### What you are asked to do
Starting at the line that contains "whole real line" and ending at the line that contains "In particular the", the lines below are to be given again exactly, with nothing added.

____ Task input

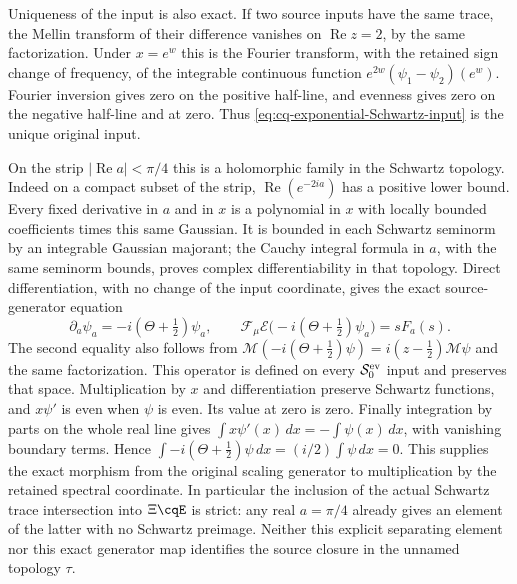 Uniqueness of the input is also exact. If two source inputs have
the same trace, the Mellin transform of their difference vanishes
on $\operatorname{Re}z=2$, by the same factorization. Under
$x=e^w$ this is the Fourier transform, with the retained sign
change of frequency, of the integrable continuous function
$e^{2w}(\psi_1-\psi_2)(e^w)$. Fourier inversion gives zero
on the positive half-line, and evenness gives zero on the negative
half-line and at zero. Thus \eqref{eq:cq-exponential-Schwartz-input}
is the unique original input.

On the strip $|\operatorname{Re}a|<\pi/4$ this is a holomorphic
family in the Schwartz topology. Indeed on a compact subset of
the strip, $\operatorname{Re}(e^{-2ia})$ has a positive lower
bound. Every fixed derivative in $a$ and in $x$ is a polynomial
in $x$ with locally bounded coefficients times this same Gaussian.
It is bounded in each Schwartz seminorm by an integrable Gaussian
majorant; the Cauchy integral formula in $a$, with the same
seminorm bounds, proves complex differentiability in that topology.
Direct differentiation, with no change of the input coordinate,
gives the exact source-generator equation
\begin{equation}\label{eq:cq-exponential-source-generator}
 \partial_a\psi_a=-i(\Theta+\tfrac12)\psi_a,\qquad
 \mathcal F_\mu\mathcal E\bigl(-i(\Theta+\tfrac12)\psi_a\bigr)
                                      =sF_a(s).
\end{equation}
The second equality also follows from
$\mathcal M(-i(\Theta+\tfrac12)\psi)
=i(z-\tfrac12)\mathcal M\psi$ and the same factorization.
This operator is defined on every $\mathcal S_0^{\rm ev}$ input
and preserves that space. Multiplication by $x$ and differentiation
preserve Schwartz functions, and $x\psi'$ is even when $\psi$ is even.
Its value at zero is zero. Finally integration by parts on the
whole real line gives $\int x\psi'(x)\,dx=-\int\psi(x)\,dx$,
with vanishing boundary terms. Hence
$\int-i(\Theta+\tfrac12)\psi\,dx=(i/2)\int\psi\,dx=0$.
This supplies the exact morphism from the original scaling
generator to multiplication by the retained spectral coordinate.
In particular the inclusion of the actual Schwartz trace
intersection into $\Xi\cqE$ is strict: any real $a=\pi/4$
already gives an element of the latter with no Schwartz preimage.
Neither this explicit separating element nor this exact generator
map identifies the source closure in the unnamed topology $\tau$.
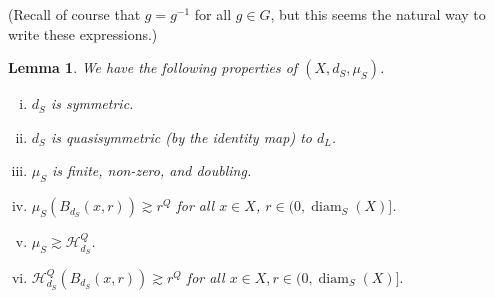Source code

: \documentclass{amsart}
\DeclareMathOperator{\diam}{diam}
\theoremstyle{plain}
\newtheorem{lemma}[theorem]{Lemma}
\theoremstyle{definition}
\numberwithin{equation}{section}
\numberwithin{theorem}{section}
\begin{document}
(Recall of course that $g=g^{-1}$ for all $g\in G$, but this seems the natural way to write these expressions.)

\begin{lemma}\label{lem:symmetrize}
We have the following properties of $(X, d_{S}, \mu_{S})$.
\begin{enumerate}[(i)]
\item \label{ds:sym} $d_S$ is symmetric.
\item\label{ds:qs} $d_{S}$ is quasisymmetric (by the identity map) to $d_L$.
\item\label{ds:doubling} $\mu_{S}$ is finite, non-zero, and doubling. 
\item\label{ds:lowerbound} $\mu_{S}(B_{d_S}(x,r)) \gtrsim r^Q$ for all $x\in X$, $r\in (0,\diam_S(X)]$.
\item\label{ds:hausdorff} $\mu_S \gtrsim \mathcal{H}^Q_{d_S}$.
\item\label{ds:positive} $\mathcal{H}^Q_{d_{S}}(B_{d_S}(x,r)) \gtrsim r^Q$ for all $x\in X, r\in (0,\diam_S(X)].$
\end{enumerate}

\end{lemma}
\end{document}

________

### Exercise output
whole real line gives $\int x\psi'(x)\,dx=-\int\psi(x)\,dx$,
with vanishing boundary terms. Hence
$\int-i(\Theta+\tfrac12)\psi\,dx=(i/2)\int\psi\,dx=0$.
This supplies the exact morphism from the original scaling
generator to multiplication by the retained spectral coordinate.
In particular the inclusion of the actual Schwartz trace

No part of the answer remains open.